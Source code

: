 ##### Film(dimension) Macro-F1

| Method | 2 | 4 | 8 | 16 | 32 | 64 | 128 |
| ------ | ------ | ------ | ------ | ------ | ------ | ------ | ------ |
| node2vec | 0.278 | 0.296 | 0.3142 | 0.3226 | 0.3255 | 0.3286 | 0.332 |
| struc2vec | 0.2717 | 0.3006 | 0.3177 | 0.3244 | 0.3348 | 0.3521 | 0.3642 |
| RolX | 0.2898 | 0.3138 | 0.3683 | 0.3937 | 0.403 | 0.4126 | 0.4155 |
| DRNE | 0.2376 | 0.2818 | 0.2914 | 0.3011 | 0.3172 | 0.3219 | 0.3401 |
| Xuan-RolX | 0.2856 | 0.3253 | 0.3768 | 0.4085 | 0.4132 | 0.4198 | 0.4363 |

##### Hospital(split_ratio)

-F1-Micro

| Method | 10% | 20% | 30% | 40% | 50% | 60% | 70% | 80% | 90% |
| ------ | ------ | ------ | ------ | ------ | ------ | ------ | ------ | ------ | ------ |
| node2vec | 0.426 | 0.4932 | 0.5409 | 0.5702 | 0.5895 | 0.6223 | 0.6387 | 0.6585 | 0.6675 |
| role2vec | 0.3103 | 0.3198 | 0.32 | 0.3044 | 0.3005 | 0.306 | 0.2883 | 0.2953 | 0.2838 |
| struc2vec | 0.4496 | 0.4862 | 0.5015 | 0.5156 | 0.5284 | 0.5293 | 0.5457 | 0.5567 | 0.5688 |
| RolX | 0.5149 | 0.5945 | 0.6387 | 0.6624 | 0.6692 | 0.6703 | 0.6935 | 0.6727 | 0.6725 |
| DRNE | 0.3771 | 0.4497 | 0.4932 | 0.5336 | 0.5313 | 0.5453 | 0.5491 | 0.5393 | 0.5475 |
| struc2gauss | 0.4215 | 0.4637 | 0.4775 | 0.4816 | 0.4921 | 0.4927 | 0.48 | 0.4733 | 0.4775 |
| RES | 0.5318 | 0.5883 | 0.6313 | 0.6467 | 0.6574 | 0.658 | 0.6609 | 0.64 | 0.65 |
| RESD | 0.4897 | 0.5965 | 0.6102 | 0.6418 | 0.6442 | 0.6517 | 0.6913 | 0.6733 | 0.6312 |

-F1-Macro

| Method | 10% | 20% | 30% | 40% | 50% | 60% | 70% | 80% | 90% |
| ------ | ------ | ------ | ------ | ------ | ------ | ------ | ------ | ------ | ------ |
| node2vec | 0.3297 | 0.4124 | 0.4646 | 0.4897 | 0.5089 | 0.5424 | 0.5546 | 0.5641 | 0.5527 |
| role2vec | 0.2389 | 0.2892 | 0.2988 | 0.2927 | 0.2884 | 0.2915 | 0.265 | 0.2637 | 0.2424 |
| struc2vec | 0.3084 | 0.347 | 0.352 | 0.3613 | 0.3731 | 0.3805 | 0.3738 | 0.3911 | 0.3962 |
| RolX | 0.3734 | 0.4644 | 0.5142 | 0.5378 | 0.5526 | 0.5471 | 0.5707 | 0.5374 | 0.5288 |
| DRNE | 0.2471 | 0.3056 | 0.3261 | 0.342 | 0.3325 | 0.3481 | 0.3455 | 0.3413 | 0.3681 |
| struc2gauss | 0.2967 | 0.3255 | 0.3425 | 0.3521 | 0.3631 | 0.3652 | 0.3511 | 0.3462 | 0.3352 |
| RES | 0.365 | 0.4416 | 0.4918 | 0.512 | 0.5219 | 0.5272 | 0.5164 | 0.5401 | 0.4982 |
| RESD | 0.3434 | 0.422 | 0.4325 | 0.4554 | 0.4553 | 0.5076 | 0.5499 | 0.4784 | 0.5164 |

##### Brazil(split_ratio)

========

What is needed is a word-for-word copy of all the records above.

_Answer:_
Source code

: ##### Film(dimension) Macro-F1

| Method | 2 | 4 | 8 | 16 | 32 | 64 | 128 |
| ------ | ------ | ------ | ------ | ------ | ------ | ------ | ------ |
| node2vec | 0.278 | 0.296 | 0.3142 | 0.3226 | 0.3255 | 0.3286 | 0.332 |
| struc2vec | 0.2717 | 0.3006 | 0.3177 | 0.3244 | 0.3348 | 0.3521 | 0.3642 |
| RolX | 0.2898 | 0.3138 | 0.3683 | 0.3937 | 0.403 | 0.4126 | 0.4155 |
| DRNE | 0.2376 | 0.2818 | 0.2914 | 0.3011 | 0.3172 | 0.3219 | 0.3401 |
| Xuan-RolX | 0.2856 | 0.3253 | 0.3768 | 0.4085 | 0.4132 | 0.4198 | 0.4363 |

##### Hospital(split_ratio)

-F1-Micro

| Method | 10% | 20% | 30% | 40% | 50% | 60% | 70% | 80% | 90% |
| ------ | ------ | ------ | ------ | ------ | ------ | ------ | ------ | ------ | ------ |
| node2vec | 0.426 | 0.4932 | 0.5409 | 0.5702 | 0.5895 | 0.6223 | 0.6387 | 0.6585 | 0.6675 |
| role2vec | 0.3103 | 0.3198 | 0.32 | 0.3044 | 0.3005 | 0.306 | 0.2883 | 0.2953 | 0.2838 |
| struc2vec | 0.4496 | 0.4862 | 0.5015 | 0.5156 | 0.5284 | 0.5293 | 0.5457 | 0.5567 | 0.5688 |
| RolX | 0.5149 | 0.5945 | 0.6387 | 0.6624 | 0.6692 | 0.6703 | 0.6935 | 0.6727 | 0.6725 |
| DRNE | 0.3771 | 0.4497 | 0.4932 | 0.5336 | 0.5313 | 0.5453 | 0.5491 | 0.5393 | 0.5475 |
| struc2gauss | 0.4215 | 0.4637 | 0.4775 | 0.4816 | 0.4921 | 0.4927 | 0.48 | 0.4733 | 0.4775 |
| RES | 0.5318 | 0.5883 | 0.6313 | 0.6467 | 0.6574 | 0.658 | 0.6609 | 0.64 | 0.65 |
| RESD | 0.4897 | 0.5965 | 0.6102 | 0.6418 | 0.6442 | 0.6517 | 0.6913 | 0.6733 | 0.6312 |

-F1-Macro

| Method | 10% | 20% | 30% | 40% | 50% | 60% | 70% | 80% | 90% |
| ------ | ------ | ------ | ------ | ------ | ------ | ------ | ------ | ------ | ------ |
| node2vec | 0.3297 | 0.4124 | 0.4646 | 0.4897 | 0.5089 | 0.5424 | 0.5546 | 0.5641 | 0.5527 |
| role2vec | 0.2389 | 0.2892 | 0.2988 | 0.2927 | 0.2884 | 0.2915 | 0.265 | 0.2637 | 0.2424 |
| struc2vec | 0.3084 | 0.347 | 0.352 | 0.3613 | 0.3731 | 0.3805 | 0.3738 | 0.3911 | 0.3962 |
| RolX | 0.3734 | 0.4644 | 0.5142 | 0.5378 | 0.5526 | 0.5471 | 0.5707 | 0.5374 | 0.5288 |
| DRNE | 0.2471 | 0.3056 | 0.3261 | 0.342 | 0.3325 | 0.3481 | 0.3455 | 0.3413 | 0.3681 |
| struc2gauss | 0.2967 | 0.3255 | 0.3425 | 0.3521 | 0.3631 | 0.3652 | 0.3511 | 0.3462 | 0.3352 |
| RES | 0.365 | 0.4416 | 0.4918 | 0.512 | 0.5219 | 0.5272 | 0.5164 | 0.5401 | 0.4982 |
| RESD | 0.3434 | 0.422 | 0.4325 | 0.4554 | 0.4553 | 0.5076 | 0.5499 | 0.4784 | 0.5164 |

##### Brazil(split_ratio)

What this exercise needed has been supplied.